(Problem to solve):
Please restate the listing that follows without changing anything.

(Data shown):
= = = = = = =

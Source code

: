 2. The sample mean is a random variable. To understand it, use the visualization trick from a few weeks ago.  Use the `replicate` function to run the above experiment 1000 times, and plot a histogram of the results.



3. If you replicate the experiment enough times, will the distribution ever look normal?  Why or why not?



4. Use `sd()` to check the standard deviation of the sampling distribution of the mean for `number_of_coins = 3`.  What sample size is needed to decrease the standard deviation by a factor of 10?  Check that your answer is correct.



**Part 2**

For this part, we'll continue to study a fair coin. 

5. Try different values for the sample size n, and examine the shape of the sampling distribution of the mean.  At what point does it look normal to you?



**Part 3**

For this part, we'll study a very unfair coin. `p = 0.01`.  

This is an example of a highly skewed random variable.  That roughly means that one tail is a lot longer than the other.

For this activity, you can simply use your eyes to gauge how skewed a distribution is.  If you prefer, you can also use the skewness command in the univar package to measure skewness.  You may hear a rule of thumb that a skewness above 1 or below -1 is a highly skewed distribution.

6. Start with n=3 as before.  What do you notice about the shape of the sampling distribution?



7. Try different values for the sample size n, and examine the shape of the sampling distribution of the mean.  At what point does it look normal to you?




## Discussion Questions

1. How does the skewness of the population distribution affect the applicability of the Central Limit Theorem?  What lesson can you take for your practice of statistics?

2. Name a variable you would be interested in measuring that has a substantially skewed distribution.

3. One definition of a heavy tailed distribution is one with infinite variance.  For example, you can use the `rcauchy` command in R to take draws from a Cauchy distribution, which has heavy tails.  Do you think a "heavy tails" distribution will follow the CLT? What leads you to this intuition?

= = = = = = =

(Solution):
Source code

: 2. The sample mean is a random variable. To understand it, use the visualization trick from a few weeks ago.  Use the `replicate` function to run the above experiment 1000 times, and plot a histogram of the results.



3. If you replicate the experiment enough times, will the distribution ever look normal?  Why or why not?



4. Use `sd()` to check the standard deviation of the sampling distribution of the mean for `number_of_coins = 3`.  What sample size is needed to decrease the standard deviation by a factor of 10?  Check that your answer is correct.



**Part 2**

For this part, we'll continue to study a fair coin. 

5. Try different values for the sample size n, and examine the shape of the sampling distribution of the mean.  At what point does it look normal to you?



**Part 3**

For this part, we'll study a very unfair coin. `p = 0.01`.  

This is an example of a highly skewed random variable.  That roughly means that one tail is a lot longer than the other.

For this activity, you can simply use your eyes to gauge how skewed a distribution is.  If you prefer, you can also use the skewness command in the univar package to measure skewness.  You may hear a rule of thumb that a skewness above 1 or below -1 is a highly skewed distribution.

6. Start with n=3 as before.  What do you notice about the shape of the sampling distribution?



7. Try different values for the sample size n, and examine the shape of the sampling distribution of the mean.  At what point does it look normal to you?




## Discussion Questions

1. How does the skewness of the population distribution affect the applicability of the Central Limit Theorem?  What lesson can you take for your practice of statistics?

2. Name a variable you would be interested in measuring that has a substantially skewed distribution.

3. One definition of a heavy tailed distribution is one with infinite variance.  For example, you can use the `rcauchy` command in R to take draws from a Cauchy distribution, which has heavy tails.  Do you think a "heavy tails" distribution will follow the CLT? What leads you to this intuition?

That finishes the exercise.